The Wright brothers and their fantastic flying machine changed everything when they gave us a way to get to faraway places faster. Instead of spending days or even weeks traveling to foreign destinations, we now hop on a plane and find ourselves halfway around the world in just hours. But faster travel often means dealing with jet lag, the annoying travel companion who can zap all the energy and enthusiasm out of a trip.

Generally, jet lag is caused by the disruption of the 24-hour cycle of biochemical and physiological processes your body goes through each day. That disruption occurs when you cross several time zones and your body gets out of whack with its regular cycle.  

Jet lag usually means sleepiness during the day and inability to sleep at night. But it can also inflict headache, nausea, constipation or diarrhea, loss of appetite, impaired coordination or vision, and even memory loss.  Nothing you want to endure on a trip abroad.
 
Fortunately, you have options! Here are five natural and easy steps to ensure you leave this unwelcome travel companion behind.

Step 1: Shape up before you ship out.
Exercise, eat well, and get plenty of rest before your trip. Don’t start a new exercise regime two weeks before departure. Just be smart about keeping healthy and getting adequate sleep.
 
Step 2: Hydrate. Hydrate. Hydrate.
Drink plenty of water before you leave, while in flight, and when you arrive. Your body needs water to perform natural functions efficiently and travel can leech your body’s moisture with stress and dry airplane air.

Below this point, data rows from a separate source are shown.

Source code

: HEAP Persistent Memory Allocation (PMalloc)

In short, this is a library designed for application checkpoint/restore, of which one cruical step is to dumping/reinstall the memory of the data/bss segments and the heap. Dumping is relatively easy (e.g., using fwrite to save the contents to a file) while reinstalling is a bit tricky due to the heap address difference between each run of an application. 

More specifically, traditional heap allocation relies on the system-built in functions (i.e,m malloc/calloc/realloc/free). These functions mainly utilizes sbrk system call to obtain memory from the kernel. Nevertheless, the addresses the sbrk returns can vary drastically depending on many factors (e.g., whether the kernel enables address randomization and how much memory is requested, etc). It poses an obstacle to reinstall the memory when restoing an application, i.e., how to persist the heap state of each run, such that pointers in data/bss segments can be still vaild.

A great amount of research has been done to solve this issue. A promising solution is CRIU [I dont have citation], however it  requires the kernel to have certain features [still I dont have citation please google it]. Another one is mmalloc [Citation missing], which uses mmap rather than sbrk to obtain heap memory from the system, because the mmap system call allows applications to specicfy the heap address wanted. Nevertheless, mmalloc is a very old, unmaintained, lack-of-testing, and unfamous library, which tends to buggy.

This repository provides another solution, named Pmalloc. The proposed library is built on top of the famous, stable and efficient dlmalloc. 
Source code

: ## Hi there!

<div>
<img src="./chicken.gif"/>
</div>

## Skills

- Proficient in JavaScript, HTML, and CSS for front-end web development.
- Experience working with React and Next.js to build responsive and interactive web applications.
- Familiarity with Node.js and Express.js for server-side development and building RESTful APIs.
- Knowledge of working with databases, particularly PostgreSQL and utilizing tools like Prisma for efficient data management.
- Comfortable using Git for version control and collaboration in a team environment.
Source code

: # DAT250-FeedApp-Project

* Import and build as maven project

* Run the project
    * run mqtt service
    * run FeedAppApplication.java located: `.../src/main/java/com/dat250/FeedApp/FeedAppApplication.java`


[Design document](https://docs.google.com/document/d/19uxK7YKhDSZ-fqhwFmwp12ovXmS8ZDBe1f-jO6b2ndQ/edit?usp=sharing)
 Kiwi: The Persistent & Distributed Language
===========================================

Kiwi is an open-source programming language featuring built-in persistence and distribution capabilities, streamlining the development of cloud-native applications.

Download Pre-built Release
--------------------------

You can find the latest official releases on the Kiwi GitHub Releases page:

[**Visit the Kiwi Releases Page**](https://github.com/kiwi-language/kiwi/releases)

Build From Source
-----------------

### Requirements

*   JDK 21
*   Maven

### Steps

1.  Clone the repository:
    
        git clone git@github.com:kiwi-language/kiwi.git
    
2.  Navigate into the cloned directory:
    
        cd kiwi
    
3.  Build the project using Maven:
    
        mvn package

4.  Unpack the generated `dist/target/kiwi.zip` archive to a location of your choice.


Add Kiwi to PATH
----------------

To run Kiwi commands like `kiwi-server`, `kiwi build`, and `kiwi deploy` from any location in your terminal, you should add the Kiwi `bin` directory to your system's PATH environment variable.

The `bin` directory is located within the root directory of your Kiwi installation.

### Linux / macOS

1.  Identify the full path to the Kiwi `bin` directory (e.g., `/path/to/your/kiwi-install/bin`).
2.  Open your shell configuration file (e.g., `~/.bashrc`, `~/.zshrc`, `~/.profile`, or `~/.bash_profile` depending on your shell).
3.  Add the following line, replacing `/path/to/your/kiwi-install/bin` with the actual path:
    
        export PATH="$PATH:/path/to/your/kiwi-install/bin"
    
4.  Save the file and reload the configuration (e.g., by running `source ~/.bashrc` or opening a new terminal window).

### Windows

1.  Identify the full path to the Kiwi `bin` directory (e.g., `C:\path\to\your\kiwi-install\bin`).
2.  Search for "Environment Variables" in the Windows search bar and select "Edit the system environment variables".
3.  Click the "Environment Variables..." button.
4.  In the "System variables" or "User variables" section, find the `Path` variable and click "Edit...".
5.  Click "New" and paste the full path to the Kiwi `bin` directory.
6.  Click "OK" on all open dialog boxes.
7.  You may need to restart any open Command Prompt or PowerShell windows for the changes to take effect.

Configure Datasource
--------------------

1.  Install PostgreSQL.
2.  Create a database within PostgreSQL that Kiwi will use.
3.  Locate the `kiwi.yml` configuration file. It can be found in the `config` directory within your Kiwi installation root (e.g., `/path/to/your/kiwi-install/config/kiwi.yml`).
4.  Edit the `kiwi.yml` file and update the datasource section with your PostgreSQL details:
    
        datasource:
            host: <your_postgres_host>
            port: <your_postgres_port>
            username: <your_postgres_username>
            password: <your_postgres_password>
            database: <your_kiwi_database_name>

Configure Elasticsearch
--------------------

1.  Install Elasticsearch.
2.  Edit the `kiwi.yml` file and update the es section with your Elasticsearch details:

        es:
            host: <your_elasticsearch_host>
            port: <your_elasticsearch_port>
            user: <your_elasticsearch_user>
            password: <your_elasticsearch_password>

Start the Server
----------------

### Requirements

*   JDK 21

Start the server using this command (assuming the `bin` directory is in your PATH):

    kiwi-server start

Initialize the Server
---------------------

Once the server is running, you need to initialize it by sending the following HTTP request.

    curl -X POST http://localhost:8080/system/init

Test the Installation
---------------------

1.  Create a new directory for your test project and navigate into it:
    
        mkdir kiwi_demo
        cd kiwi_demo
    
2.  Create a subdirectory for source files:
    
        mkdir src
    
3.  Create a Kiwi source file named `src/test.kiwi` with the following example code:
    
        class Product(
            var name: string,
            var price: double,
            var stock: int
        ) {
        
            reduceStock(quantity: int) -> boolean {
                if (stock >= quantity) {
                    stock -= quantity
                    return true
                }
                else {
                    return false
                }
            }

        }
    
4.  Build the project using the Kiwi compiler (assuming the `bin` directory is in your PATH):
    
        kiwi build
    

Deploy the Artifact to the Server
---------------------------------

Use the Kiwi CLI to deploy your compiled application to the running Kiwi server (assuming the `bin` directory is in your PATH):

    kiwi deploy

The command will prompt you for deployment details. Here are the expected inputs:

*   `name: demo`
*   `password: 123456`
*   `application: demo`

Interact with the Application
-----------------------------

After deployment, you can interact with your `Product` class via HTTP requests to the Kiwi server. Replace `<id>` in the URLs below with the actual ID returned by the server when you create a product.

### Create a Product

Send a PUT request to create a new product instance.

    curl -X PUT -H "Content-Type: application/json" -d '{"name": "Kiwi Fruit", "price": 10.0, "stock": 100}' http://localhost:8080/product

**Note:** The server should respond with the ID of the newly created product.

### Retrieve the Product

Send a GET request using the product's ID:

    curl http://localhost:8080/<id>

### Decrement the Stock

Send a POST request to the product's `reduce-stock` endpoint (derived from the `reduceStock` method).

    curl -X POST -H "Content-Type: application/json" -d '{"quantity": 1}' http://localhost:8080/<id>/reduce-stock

Step 3: Cut the cocktails and coffee.
Stay away from alcohol and excessive caffeine before you depart. Both are unnatural additions to your body chemistry that force sleep or wakefulness outside of normal rhythms.    

Step 4: Act like a hamster.
A study done on hamsters at the University of Toronto shows exercise can reduce jet lag. The hamsters’ normal light and dark schedules were switched and half the group ran on a wheel while the other half slept. The non-running hamsters took 5.4 days to adjust, while the running hamsters adjusted in 1.6 days! So take a brisk walk every day on your trip.

Step 5: When in Rome, eat and sleep like the Romans.
Eat and sleep at the normal times for your destination. You might not feel like it, but eat meals at the same time as the natives. Go to bed at the right time and do not sleep in — even if you have to drag yourself out of bed.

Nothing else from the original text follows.